Exercise directions >> For each line of the data below that holds "Stories", copy the line.

Dataset entries

↓↓↓

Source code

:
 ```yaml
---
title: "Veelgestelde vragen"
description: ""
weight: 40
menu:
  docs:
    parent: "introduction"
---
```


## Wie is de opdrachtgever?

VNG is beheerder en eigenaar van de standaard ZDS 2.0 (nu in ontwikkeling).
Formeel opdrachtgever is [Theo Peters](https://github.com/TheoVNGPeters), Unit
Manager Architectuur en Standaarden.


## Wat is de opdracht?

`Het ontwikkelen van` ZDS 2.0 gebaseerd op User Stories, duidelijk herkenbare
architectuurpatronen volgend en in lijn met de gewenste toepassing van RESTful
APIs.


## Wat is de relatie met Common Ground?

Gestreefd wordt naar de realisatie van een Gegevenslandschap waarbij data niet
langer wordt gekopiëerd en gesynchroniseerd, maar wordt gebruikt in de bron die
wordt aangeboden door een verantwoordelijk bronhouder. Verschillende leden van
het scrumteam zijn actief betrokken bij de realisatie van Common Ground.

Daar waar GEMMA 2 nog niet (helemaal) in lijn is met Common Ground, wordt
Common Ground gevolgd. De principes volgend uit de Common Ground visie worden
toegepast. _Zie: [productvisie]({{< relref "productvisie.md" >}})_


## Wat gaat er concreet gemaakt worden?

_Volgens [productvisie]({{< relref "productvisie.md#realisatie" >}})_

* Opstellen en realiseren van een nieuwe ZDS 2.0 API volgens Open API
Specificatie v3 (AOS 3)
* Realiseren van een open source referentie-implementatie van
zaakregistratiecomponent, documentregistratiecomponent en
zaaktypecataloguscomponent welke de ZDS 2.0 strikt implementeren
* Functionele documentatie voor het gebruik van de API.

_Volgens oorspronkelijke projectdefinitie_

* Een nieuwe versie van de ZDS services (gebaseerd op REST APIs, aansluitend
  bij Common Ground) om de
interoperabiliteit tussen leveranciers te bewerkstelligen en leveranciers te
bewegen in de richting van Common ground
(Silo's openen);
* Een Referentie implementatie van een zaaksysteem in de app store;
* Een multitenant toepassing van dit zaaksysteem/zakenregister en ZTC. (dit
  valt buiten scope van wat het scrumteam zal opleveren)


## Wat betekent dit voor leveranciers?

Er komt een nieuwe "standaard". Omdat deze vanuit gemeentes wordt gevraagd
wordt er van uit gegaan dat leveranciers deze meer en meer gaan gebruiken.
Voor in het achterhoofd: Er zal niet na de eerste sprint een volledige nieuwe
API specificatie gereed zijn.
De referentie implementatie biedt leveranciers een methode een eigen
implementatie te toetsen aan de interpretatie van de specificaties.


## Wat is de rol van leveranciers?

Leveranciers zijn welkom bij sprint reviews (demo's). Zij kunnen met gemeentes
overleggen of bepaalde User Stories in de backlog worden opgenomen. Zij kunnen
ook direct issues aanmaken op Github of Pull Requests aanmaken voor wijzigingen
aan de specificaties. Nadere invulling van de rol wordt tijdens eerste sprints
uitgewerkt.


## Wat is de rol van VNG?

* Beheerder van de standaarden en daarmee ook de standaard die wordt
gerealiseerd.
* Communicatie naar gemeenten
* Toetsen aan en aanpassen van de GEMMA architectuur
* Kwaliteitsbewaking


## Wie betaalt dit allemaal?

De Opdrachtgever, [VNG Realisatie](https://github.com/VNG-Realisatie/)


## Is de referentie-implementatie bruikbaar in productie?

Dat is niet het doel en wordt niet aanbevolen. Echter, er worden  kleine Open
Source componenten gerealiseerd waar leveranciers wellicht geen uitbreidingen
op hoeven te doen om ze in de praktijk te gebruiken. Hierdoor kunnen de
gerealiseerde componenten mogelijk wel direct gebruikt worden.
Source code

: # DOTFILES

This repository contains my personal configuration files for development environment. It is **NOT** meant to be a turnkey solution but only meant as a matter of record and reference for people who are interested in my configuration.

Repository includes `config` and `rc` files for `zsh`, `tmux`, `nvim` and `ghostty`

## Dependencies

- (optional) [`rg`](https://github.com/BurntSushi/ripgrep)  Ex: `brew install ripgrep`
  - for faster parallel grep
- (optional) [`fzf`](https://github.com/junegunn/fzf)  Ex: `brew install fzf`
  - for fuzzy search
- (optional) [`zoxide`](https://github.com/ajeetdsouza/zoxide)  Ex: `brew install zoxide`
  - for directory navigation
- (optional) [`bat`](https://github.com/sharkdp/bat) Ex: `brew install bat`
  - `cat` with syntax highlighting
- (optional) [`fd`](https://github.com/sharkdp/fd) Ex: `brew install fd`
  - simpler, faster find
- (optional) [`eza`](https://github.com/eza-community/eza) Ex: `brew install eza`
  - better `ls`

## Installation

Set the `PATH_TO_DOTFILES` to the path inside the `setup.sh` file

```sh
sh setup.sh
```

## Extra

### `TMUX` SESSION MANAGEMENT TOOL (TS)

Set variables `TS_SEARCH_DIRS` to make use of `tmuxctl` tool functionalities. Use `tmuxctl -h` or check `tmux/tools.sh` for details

↑↑↑

Answer for the task >>
`Het ontwikkelen van` ZDS 2.0 gebaseerd op User Stories, duidelijk herkenbare
overleggen of bepaalde User Stories in de backlog worden opgenomen. Zij kunnen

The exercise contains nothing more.